The Rydex S&P Equal Weight ETF (RSP) owns stocks within the S&P 500, as does SPY, but rather than weighting stocks by their market size, RSP assigns each stock an equal weight of 0.20 percent. This minimizes the possibility of stocks with a large run-up in their market value dominating the index’s performance.
The benefit of equal weighting is evidenced by the performance differential between the equally weighted S&P 500 and the market-cap-weighted S&P 500. Over the last 20 years an equally weighted S&P 500 portfolio has beaten the cap-weighted portfolio by nearly 2 percent per year.
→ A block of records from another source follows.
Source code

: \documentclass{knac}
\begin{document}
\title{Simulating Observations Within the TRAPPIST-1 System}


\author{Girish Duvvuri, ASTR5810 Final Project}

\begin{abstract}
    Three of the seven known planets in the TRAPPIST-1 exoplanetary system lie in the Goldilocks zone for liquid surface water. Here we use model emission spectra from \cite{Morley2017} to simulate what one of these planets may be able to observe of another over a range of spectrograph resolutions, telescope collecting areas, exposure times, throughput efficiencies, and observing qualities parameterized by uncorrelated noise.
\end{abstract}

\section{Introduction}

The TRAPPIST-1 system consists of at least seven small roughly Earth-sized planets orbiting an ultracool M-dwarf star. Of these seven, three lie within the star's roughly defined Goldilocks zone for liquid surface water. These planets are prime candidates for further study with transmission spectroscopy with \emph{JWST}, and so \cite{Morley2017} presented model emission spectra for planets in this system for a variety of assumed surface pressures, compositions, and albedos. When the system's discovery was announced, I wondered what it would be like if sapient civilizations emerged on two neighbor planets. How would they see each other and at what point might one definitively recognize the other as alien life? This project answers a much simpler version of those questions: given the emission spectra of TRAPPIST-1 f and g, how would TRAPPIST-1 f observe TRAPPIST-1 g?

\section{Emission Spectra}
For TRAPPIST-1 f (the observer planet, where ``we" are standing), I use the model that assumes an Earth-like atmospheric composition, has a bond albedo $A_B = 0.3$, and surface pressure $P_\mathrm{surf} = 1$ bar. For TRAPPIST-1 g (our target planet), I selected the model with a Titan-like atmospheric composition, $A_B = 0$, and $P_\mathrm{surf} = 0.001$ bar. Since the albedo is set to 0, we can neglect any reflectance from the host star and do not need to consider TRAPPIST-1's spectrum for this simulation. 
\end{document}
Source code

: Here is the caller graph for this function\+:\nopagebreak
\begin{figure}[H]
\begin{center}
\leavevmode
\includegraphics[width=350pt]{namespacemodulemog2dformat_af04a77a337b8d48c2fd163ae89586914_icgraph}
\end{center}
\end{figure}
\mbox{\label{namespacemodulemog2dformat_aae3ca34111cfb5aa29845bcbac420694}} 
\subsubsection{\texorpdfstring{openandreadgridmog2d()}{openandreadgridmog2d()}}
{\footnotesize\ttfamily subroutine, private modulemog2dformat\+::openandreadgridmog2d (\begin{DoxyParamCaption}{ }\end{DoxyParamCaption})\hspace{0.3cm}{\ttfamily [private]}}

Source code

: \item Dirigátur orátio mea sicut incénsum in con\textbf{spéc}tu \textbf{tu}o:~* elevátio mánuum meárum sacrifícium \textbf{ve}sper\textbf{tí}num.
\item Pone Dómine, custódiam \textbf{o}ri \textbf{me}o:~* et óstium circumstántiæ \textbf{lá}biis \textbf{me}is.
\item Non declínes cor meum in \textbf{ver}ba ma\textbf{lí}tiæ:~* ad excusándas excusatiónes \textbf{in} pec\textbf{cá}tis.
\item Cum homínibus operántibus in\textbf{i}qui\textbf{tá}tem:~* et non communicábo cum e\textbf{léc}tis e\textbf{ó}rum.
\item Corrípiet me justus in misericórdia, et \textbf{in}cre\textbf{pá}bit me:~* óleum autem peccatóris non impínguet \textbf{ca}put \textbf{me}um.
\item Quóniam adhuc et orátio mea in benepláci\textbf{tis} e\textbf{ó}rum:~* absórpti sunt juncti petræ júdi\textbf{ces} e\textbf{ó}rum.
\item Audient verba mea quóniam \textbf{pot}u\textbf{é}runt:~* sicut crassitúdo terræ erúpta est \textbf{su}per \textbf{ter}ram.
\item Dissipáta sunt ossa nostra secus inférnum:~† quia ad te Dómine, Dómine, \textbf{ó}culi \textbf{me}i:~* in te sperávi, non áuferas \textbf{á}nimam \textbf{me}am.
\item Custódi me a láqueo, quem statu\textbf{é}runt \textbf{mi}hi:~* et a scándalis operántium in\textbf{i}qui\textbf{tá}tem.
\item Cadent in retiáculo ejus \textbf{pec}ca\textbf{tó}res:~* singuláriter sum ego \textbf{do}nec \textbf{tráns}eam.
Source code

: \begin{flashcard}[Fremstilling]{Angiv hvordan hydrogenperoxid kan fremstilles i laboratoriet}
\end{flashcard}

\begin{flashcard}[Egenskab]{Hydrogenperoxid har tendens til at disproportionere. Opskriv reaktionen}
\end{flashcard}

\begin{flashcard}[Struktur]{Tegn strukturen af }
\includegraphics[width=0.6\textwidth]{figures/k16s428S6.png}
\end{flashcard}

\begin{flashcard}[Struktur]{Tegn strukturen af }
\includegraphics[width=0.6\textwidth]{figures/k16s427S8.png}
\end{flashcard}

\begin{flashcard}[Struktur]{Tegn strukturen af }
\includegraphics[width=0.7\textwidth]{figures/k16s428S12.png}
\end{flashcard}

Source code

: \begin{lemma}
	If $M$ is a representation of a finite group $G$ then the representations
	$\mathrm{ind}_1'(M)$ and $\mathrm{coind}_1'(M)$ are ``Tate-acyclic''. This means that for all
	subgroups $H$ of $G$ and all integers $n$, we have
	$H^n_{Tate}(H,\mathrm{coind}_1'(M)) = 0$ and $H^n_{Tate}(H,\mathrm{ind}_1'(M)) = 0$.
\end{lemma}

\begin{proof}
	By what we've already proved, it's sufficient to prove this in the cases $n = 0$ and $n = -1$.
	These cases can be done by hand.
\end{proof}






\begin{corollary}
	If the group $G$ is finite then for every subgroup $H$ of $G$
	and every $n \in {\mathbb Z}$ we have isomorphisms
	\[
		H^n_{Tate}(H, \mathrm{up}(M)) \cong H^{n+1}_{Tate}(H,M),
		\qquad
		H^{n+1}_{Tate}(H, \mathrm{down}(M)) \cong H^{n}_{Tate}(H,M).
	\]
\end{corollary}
In an attempt to build upon its success with equally weighted U.S. stock indexes, Rydex recently launched foreign ETFs that use an identical strategy. The Rydex MSCI EAFE Equal Weight ETF (EWEF) owns international stocks in developed countries in equal proportions while the Rydex MSCI Emerging Markets Equal Weight ETF (EWEM) takes the same approach with emerging market stocks. Both funds charge annual expenses of 0.70 percent.
Sector Equal Weighting
Another version of equal weighting is being applied to industry sectors. The ALPS Equal Sector Weight ETF (EQL) is an ETF of ETFs that invests equal proportions in each of the nine Select Sector SPDR funds. EQL owns an equal 11.11 percent share of the Select Sector SPDRs tracking the nine S&P 500 sectors. The fund is rebalanced back to its original weighting target every quarter.
Besides taking the guesswork out of which industry sectors to specifically own, EQL minimizes the big sector run ups that can distort the risk and performance of regular market-cap-weighted benchmarks like the S&P 500.